> **What this task involves**
Search the records for the string "girl", and show each line where it appears.

++++ Material for this task

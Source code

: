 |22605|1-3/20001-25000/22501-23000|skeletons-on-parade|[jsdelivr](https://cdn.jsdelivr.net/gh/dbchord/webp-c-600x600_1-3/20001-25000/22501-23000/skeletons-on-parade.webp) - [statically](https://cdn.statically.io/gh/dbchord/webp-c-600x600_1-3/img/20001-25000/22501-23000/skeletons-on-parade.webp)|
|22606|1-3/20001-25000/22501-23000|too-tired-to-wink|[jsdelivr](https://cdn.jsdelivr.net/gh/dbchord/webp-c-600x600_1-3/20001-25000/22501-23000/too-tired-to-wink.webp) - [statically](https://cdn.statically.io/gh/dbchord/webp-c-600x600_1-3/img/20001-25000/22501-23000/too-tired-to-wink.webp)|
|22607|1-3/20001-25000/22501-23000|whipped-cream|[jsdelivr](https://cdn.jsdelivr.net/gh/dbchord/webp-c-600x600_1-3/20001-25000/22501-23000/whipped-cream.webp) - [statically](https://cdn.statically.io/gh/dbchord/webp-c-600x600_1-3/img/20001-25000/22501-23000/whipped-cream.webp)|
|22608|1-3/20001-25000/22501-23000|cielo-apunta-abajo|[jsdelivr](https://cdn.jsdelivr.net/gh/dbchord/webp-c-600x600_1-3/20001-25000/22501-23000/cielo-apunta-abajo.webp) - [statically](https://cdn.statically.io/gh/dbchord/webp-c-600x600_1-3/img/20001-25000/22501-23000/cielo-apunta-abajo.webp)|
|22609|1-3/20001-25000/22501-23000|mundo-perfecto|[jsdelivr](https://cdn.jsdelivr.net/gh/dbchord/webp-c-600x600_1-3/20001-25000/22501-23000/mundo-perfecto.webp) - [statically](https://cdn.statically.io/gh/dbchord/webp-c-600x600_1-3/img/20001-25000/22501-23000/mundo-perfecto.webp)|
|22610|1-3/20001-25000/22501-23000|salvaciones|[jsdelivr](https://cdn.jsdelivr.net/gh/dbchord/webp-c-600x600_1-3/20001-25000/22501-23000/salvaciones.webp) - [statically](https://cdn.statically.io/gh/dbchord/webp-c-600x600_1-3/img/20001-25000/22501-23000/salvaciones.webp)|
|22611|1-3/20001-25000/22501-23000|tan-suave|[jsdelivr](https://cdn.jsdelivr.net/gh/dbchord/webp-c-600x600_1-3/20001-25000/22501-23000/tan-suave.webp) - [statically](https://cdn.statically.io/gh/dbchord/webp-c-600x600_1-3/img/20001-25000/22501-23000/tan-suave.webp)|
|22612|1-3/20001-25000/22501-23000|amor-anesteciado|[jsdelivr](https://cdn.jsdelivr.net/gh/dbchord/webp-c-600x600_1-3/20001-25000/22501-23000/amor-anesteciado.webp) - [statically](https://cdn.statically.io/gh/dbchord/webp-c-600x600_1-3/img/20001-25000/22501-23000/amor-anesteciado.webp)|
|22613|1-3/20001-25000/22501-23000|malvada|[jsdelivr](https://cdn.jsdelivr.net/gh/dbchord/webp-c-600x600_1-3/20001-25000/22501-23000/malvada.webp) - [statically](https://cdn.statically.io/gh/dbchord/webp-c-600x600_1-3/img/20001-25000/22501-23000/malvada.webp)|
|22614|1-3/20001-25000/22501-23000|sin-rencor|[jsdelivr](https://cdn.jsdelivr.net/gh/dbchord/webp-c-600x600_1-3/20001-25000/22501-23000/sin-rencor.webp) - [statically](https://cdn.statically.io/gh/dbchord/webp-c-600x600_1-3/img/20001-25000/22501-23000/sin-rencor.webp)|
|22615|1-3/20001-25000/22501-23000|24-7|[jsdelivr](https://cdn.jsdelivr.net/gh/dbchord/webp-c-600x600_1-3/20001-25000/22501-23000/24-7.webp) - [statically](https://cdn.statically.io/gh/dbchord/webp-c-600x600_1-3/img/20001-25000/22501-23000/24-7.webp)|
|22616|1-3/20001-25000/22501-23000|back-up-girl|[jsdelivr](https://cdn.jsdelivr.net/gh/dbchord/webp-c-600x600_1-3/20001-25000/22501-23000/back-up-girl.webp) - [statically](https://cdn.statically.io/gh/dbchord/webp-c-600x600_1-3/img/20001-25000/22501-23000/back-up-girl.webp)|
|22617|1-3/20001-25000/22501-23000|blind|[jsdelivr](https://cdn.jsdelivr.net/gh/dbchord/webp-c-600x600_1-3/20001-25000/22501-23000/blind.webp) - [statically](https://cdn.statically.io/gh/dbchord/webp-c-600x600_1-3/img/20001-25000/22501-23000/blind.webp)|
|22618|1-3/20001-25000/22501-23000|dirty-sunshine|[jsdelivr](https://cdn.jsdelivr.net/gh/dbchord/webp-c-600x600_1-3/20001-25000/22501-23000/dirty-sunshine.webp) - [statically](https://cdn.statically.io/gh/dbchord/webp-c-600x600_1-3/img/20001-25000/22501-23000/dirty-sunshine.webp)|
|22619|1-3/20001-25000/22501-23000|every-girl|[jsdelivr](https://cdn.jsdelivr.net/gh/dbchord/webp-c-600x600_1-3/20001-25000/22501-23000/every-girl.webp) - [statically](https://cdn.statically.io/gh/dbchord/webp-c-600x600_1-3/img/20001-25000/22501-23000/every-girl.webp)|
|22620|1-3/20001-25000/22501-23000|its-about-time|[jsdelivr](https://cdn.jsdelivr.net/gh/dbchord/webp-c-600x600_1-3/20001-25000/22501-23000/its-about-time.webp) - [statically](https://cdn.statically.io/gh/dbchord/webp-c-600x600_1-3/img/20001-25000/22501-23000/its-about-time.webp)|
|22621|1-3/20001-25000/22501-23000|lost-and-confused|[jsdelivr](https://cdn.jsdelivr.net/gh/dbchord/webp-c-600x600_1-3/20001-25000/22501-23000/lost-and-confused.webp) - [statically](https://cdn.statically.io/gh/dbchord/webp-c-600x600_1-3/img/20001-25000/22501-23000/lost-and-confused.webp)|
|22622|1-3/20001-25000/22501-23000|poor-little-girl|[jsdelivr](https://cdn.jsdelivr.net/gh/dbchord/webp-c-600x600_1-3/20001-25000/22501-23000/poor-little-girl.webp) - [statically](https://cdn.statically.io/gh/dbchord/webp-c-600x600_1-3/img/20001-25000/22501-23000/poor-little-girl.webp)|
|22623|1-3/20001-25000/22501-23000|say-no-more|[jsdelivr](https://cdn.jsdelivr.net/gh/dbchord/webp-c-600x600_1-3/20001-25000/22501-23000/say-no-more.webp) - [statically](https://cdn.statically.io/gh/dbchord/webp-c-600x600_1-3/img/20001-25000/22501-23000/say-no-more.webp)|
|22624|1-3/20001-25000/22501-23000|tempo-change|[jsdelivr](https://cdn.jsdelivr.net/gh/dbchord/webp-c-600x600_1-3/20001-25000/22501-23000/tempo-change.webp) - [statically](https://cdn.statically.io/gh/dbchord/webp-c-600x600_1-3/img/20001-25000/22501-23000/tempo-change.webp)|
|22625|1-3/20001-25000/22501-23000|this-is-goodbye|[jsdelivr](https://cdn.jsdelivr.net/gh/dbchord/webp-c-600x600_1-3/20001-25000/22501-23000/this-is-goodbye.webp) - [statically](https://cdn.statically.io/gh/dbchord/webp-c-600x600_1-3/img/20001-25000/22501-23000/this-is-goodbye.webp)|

++++++++

> **Answer to the problem**
|22616|1-3/20001-25000/22501-23000|back-up-girl|[jsdelivr](https://cdn.jsdelivr.net/gh/dbchord/webp-c-600x600_1-3/20001-25000/22501-23000/back-up-girl.webp) - [statically](https://cdn.statically.io/gh/dbchord/webp-c-600x600_1-3/img/20001-25000/22501-23000/back-up-girl.webp)|
|22619|1-3/20001-25000/22501-23000|every-girl|[jsdelivr](https://cdn.jsdelivr.net/gh/dbchord/webp-c-600x600_1-3/20001-25000/22501-23000/every-girl.webp) - [statically](https://cdn.statically.io/gh/dbchord/webp-c-600x600_1-3/img/20001-25000/22501-23000/every-girl.webp)|
|22622|1-3/20001-25000/22501-23000|poor-little-girl|[jsdelivr](https://cdn.jsdelivr.net/gh/dbchord/webp-c-600x600_1-3/20001-25000/22501-23000/poor-little-girl.webp) - [statically](https://cdn.statically.io/gh/dbchord/webp-c-600x600_1-3/img/20001-25000/22501-23000/poor-little-girl.webp)|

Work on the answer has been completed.